Exercise instructions: Leave the images aside and output every entry exactly.

Recorded information:
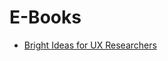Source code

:# E-Books

* [Bright Ideas for UX Researchers](http://userfocus.co.uk/pdf/Bright_Ideas_for_UX_Researchers.pdf)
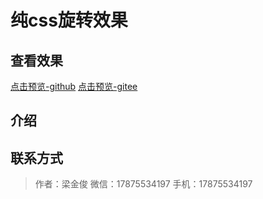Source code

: # 纯css旋转效果

## 查看效果

 [点击预览-github](https://LiangJinJun.github.io/Projet-source/)
 [点击预览-gitee](http://liangjinjun.gitee.io/pure_css__3d_rotation)
 
## 介绍

## 联系方式

    
   > 作者：梁金俊
   > 微信：17875534197
   > 手机：17875534197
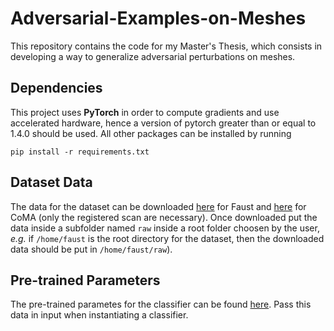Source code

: # Adversarial-Examples-on-Meshes
This repository contains the code for my Master's Thesis, which consists in developing a way to generalize adversarial perturbations on meshes.

## Dependencies
This project uses **PyTorch** in order to compute gradients and use accelerated hardware, hence a version of pytorch greater than or equal to 1.4.0 should be used.
All other packages can be installed by running

	pip install -r requirements.txt

## Dataset Data
The data for the dataset can be downloaded [here](http://faust.is.tue.mpg.de/) for Faust and [here](https://coma.is.tue.mpg.de/) for CoMA (only the registered scan are necessary). Once downloaded put the data inside a subfolder named `raw` inside a root folder choosen by the user, *e.g.* if  `/home/faust` is the root directory for the dataset, then the downloaded data should be put in `/home/faust/raw`).

## Pre-trained Parameters
The pre-trained parametes for the classifier can be found [here](https://drive.google.com/drive/folders/1L6lwZO4M8JXw5IOgyNMhpMj5JRWO4oEw?usp=sharing).
Pass this data in input when instantiating a classifier.
 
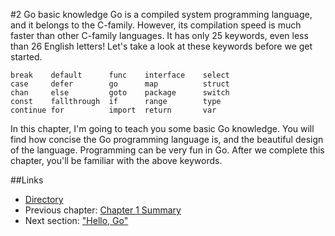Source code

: #2 Go basic knowledge
Go is a compiled system programming language, and it belongs to the C-family. However, its compilation speed is much faster than other C-family languages. It has only 25 keywords, even less than 26 English letters! Let's take a look at these keywords before we get started.

	break    default      func    interface    select
	case     defer        go      map          struct
	chan     else         goto    package      switch
	const    fallthrough  if      range        type
	continue for          import  return       var
	
In this chapter, I'm going to teach you some basic Go knowledge. You will find how concise the Go programming language is, and the beautiful design of the language. Programming can be very fun in Go. After we complete this chapter, you'll be familiar with the above keywords.

##Links
- [Directory](preface.md)
- Previous chapter: [Chapter 1 Summary](01.5.md)
- Next section: ["Hello, Go"](02.1.md)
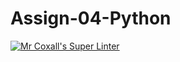 # Assign-04-Python
[![Mr Coxall's Super Linter](https://github.com/ICS3U-C-Programming-Val-I/Assign-04-Python/workflows/Mr%20Coxall's%20Super%20Linter/badge.svg)](https://github.com/ICS3U-C-Programming-Val-I/Assign-04-Python/actions/)
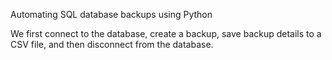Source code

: 
Automating SQL database backups using Python

We first connect to the database, create a backup, save backup details to a CSV file, and then disconnect from the database.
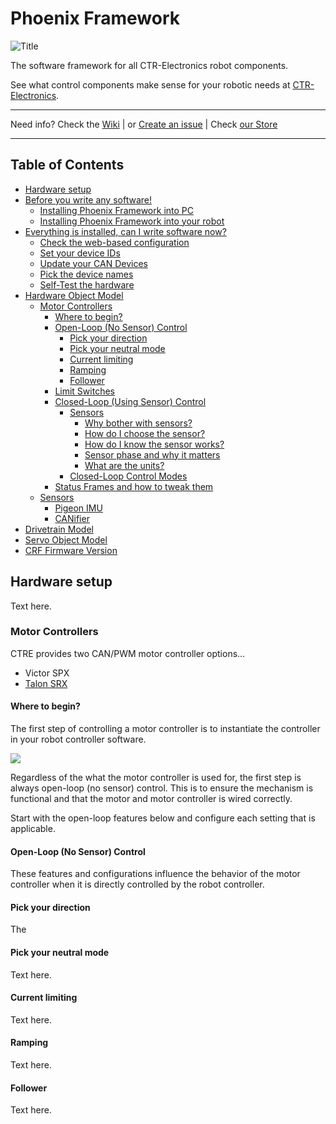 # Phoenix Framework

![Title](https://github.com/ozrien/Phoenix-Documentation/blob/master/images/title.png)

The software framework for all CTR-Electronics robot components.

See what control components make sense for your robotic needs at [CTR-Electronics](https://www.ctr-electroniocs.com).

---

Need info? Check the [Wiki](https://github.com/ozrien/Phoenix-Documentation/blob/master/README.md) | or [Create an issue](https://github.com/ozrien/Phoenix-Documentation/blob/master/README.md) | Check [our Store](https://ctr-electronics.com)

---
## Table of Contents

- [Hardware setup](https://github.com/ozrien/Phoenix-Documentation#what-hardware-is-supported)
- [Before you write any software!](https://github.com/ozrien/Phoenix-Documentation#todo)
  - [Installing Phoenix Framework into PC](https://github.com/ozrien/Phoenix-Documentation#todo)
  - [Installing Phoenix Framework into your robot](https://github.com/ozrien/Phoenix-Documentation#todo)
- [Everything is installed, can I write software now?](https://github.com/ozrien/Phoenix-Documentation#todo)
  - [Check the web-based configuration](https://github.com/ozrien/Phoenix-Documentation#todo)
  - [Set your device IDs](https://github.com/ozrien/Phoenix-Documentation#todo)
  - [Update your CAN Devices](https://github.com/ozrien/Phoenix-Documentation#todo)
  - [Pick the device names](https://github.com/ozrien/Phoenix-Documentation#todo)
  - [Self-Test the hardware](https://github.com/ozrien/Phoenix-Documentation#todo)
- [Hardware Object Model](https://github.com/ozrien/Phoenix-Documentation#todo)
  - [Motor Controllers](https://github.com/ozrien/Phoenix-Documentation#motor-controllers)
    - [Where to begin?](https://github.com/ozrien/Phoenix-Documentation#todo)
    - [Open-Loop (No Sensor) Control](https://github.com/ozrien/Phoenix-Documentation#todo)
      - [Pick your direction](https://github.com/ozrien/Phoenix-Documentation#pick-your-neutral-mode)
      - [Pick your neutral mode](https://github.com/ozrien/Phoenix-Documentation#todo)
      - [Current limiting](https://github.com/ozrien/Phoenix-Documentation#todo)
      - [Ramping](https://github.com/ozrien/Phoenix-Documentation#Ramping)
      - [Follower](https://github.com/ozrien/Phoenix-Documentation#Follower)
    - [Limit Switches](https://github.com/ozrien/Phoenix-Documentation#todo)
    - [Closed-Loop (Using Sensor) Control](https://github.com/ozrien/Phoenix-Documentation#todo)
      - [Sensors](https://github.com/ozrien/Phoenix-Documentation#todo)
        - [Why bother with sensors?](https://github.com/ozrien/Phoenix-Documentation#todo)
        - [How do I choose the sensor?](https://github.com/ozrien/Phoenix-Documentation#todo)
        - [How do I know the sensor works?](https://github.com/ozrien/Phoenix-Documentation#todo)
        - [Sensor phase and why it matters](https://github.com/ozrien/Phoenix-Documentation#todo)
        - [What are the units?](https://github.com/ozrien/Phoenix-Documentation#todo)
      - [Closed-Loop Control Modes](https://github.com/ozrien/Phoenix-Documentation#todo)
    - [Status Frames and how to tweak them](https://github.com/ozrien/Phoenix-Documentation#todo)
  - [Sensors](https://github.com/ozrien/Phoenix-Documentation#todo)
    - [Pigeon IMU](https://github.com/ozrien/Phoenix-Documentation#todo)
    - [CANifier](https://github.com/ozrien/Phoenix-Documentation#todo)
- [Drivetrain Model](https://github.com/ozrien/Phoenix-Documentation#todo)
- [Servo Object Model](https://github.com/ozrien/Phoenix-Documentation#todo)
- [CRF Firmware Version](https://github.com/ozrien/Phoenix-Documentation#todo)

## Hardware setup
Text here.

### Motor Controllers
 CTRE provides two CAN/PWM motor controller options...
- Victor SPX
- [Talon SRX](http://www.ctr-electronics.com/talon-srx.html)

#### Where to begin?
The first step of controlling a motor controller is to instantiate the controller in your robot controller software.


![](https://github.com/ozrien/Phoenix-Documentation/blob/master/images/lVOpenTalon.png)

Regardless of the what the motor controller is used for, the first step is always open-loop (no sensor) control.  This is to ensure the mechanism is functional and that the motor and motor controller is wired correctly.

Start with the open-loop features below and configure each setting that is applicable.
#### Open-Loop (No Sensor) Control
These features and configurations influence the behavior of the motor controller when it is directly controlled by the robot controller.
#### Pick your direction
The
#### Pick your neutral mode
Text here.
#### Current limiting
Text here.
#### Ramping
Text here.
#### Follower
Text here.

Solution to this problem:
Source code

:# E-Books

* [Bright Ideas for UX Researchers](http://userfocus.co.uk/pdf/Bright_Ideas_for_UX_Researchers.pdf)
Source code

: # 纯css旋转效果

## 查看效果

 [点击预览-github](https://LiangJinJun.github.io/Projet-source/)
 [点击预览-gitee](http://liangjinjun.gitee.io/pure_css__3d_rotation)
 
## 介绍

## 联系方式

    
   > 作者：梁金俊
   > 微信：17875534197
   > 手机：17875534197
Source code

: # Adversarial-Examples-on-Meshes
This repository contains the code for my Master's Thesis, which consists in developing a way to generalize adversarial perturbations on meshes.

## Dependencies
This project uses **PyTorch** in order to compute gradients and use accelerated hardware, hence a version of pytorch greater than or equal to 1.4.0 should be used.
All other packages can be installed by running

	pip install -r requirements.txt

## Dataset Data
The data for the dataset can be downloaded [here](http://faust.is.tue.mpg.de/) for Faust and [here](https://coma.is.tue.mpg.de/) for CoMA (only the registered scan are necessary). Once downloaded put the data inside a subfolder named `raw` inside a root folder choosen by the user, *e.g.* if  `/home/faust` is the root directory for the dataset, then the downloaded data should be put in `/home/faust/raw`).

## Pre-trained Parameters
The pre-trained parametes for the classifier can be found [here](https://drive.google.com/drive/folders/1L6lwZO4M8JXw5IOgyNMhpMj5JRWO4oEw?usp=sharing).
Pass this data in input when instantiating a classifier.
 
Source code

: #2 Go basic knowledge
Go is a compiled system programming language, and it belongs to the C-family. However, its compilation speed is much faster than other C-family languages. It has only 25 keywords, even less than 26 English letters! Let's take a look at these keywords before we get started.

	break    default      func    interface    select
	case     defer        go      map          struct
	chan     else         goto    package      switch
	const    fallthrough  if      range        type
	continue for          import  return       var
	
In this chapter, I'm going to teach you some basic Go knowledge. You will find how concise the Go programming language is, and the beautiful design of the language. Programming can be very fun in Go. After we complete this chapter, you'll be familiar with the above keywords.

##Links
- [Directory](preface.md)
- Previous chapter: [Chapter 1 Summary](01.5.md)
- Next section: ["Hello, Go"](02.1.md)
 # Assign-04-Python
[![Mr Coxall's Super Linter](https://github.com/ICS3U-C-Programming-Val-I/Assign-04-Python/workflows/Mr%20Coxall's%20Super%20Linter/badge.svg)](https://github.com/ICS3U-C-Programming-Val-I/Assign-04-Python/actions/)
Source code

: 
Automating SQL database backups using Python

We first connect to the database, create a backup, save backup details to a CSV file, and then disconnect from the database.
 # Phoenix Framework

![Title](https://github.com/ozrien/Phoenix-Documentation/blob/master/images/title.png)

The software framework for all CTR-Electronics robot components.

See what control components make sense for your robotic needs at [CTR-Electronics](https://www.ctr-electroniocs.com).

---

Need info? Check the [Wiki](https://github.com/ozrien/Phoenix-Documentation/blob/master/README.md) | or [Create an issue](https://github.com/ozrien/Phoenix-Documentation/blob/master/README.md) | Check [our Store](https://ctr-electronics.com)

---
## Table of Contents

- [Hardware setup](https://github.com/ozrien/Phoenix-Documentation#what-hardware-is-supported)
- [Before you write any software!](https://github.com/ozrien/Phoenix-Documentation#todo)
  - [Installing Phoenix Framework into PC](https://github.com/ozrien/Phoenix-Documentation#todo)
  - [Installing Phoenix Framework into your robot](https://github.com/ozrien/Phoenix-Documentation#todo)
- [Everything is installed, can I write software now?](https://github.com/ozrien/Phoenix-Documentation#todo)
  - [Check the web-based configuration](https://github.com/ozrien/Phoenix-Documentation#todo)
  - [Set your device IDs](https://github.com/ozrien/Phoenix-Documentation#todo)
  - [Update your CAN Devices](https://github.com/ozrien/Phoenix-Documentation#todo)
  - [Pick the device names](https://github.com/ozrien/Phoenix-Documentation#todo)
  - [Self-Test the hardware](https://github.com/ozrien/Phoenix-Documentation#todo)
- [Hardware Object Model](https://github.com/ozrien/Phoenix-Documentation#todo)
  - [Motor Controllers](https://github.com/ozrien/Phoenix-Documentation#motor-controllers)
    - [Where to begin?](https://github.com/ozrien/Phoenix-Documentation#todo)
    - [Open-Loop (No Sensor) Control](https://github.com/ozrien/Phoenix-Documentation#todo)
      - [Pick your direction](https://github.com/ozrien/Phoenix-Documentation#pick-your-neutral-mode)
      - [Pick your neutral mode](https://github.com/ozrien/Phoenix-Documentation#todo)
      - [Current limiting](https://github.com/ozrien/Phoenix-Documentation#todo)
      - [Ramping](https://github.com/ozrien/Phoenix-Documentation#Ramping)
      - [Follower](https://github.com/ozrien/Phoenix-Documentation#Follower)
    - [Limit Switches](https://github.com/ozrien/Phoenix-Documentation#todo)
    - [Closed-Loop (Using Sensor) Control](https://github.com/ozrien/Phoenix-Documentation#todo)
      - [Sensors](https://github.com/ozrien/Phoenix-Documentation#todo)
        - [Why bother with sensors?](https://github.com/ozrien/Phoenix-Documentation#todo)
        - [How do I choose the sensor?](https://github.com/ozrien/Phoenix-Documentation#todo)
        - [How do I know the sensor works?](https://github.com/ozrien/Phoenix-Documentation#todo)
        - [Sensor phase and why it matters](https://github.com/ozrien/Phoenix-Documentation#todo)
        - [What are the units?](https://github.com/ozrien/Phoenix-Documentation#todo)
      - [Closed-Loop Control Modes](https://github.com/ozrien/Phoenix-Documentation#todo)
    - [Status Frames and how to tweak them](https://github.com/ozrien/Phoenix-Documentation#todo)
  - [Sensors](https://github.com/ozrien/Phoenix-Documentation#todo)
    - [Pigeon IMU](https://github.com/ozrien/Phoenix-Documentation#todo)
    - [CANifier](https://github.com/ozrien/Phoenix-Documentation#todo)
- [Drivetrain Model](https://github.com/ozrien/Phoenix-Documentation#todo)
- [Servo Object Model](https://github.com/ozrien/Phoenix-Documentation#todo)
- [CRF Firmware Version](https://github.com/ozrien/Phoenix-Documentation#todo)

## Hardware setup
Text here.

### Motor Controllers
 CTRE provides two CAN/PWM motor controller options...
- Victor SPX
- [Talon SRX](http://www.ctr-electronics.com/talon-srx.html)

#### Where to begin?
The first step of controlling a motor controller is to instantiate the controller in your robot controller software.


![](https://github.com/ozrien/Phoenix-Documentation/blob/master/images/lVOpenTalon.png)

Regardless of the what the motor controller is used for, the first step is always open-loop (no sensor) control.  This is to ensure the mechanism is functional and that the motor and motor controller is wired correctly.

Start with the open-loop features below and configure each setting that is applicable.
#### Open-Loop (No Sensor) Control
These features and configurations influence the behavior of the motor controller when it is directly controlled by the robot controller.
#### Pick your direction
The
#### Pick your neutral mode
Text here.
#### Current limiting
Text here.
#### Ramping
Text here.
#### Follower
Text here.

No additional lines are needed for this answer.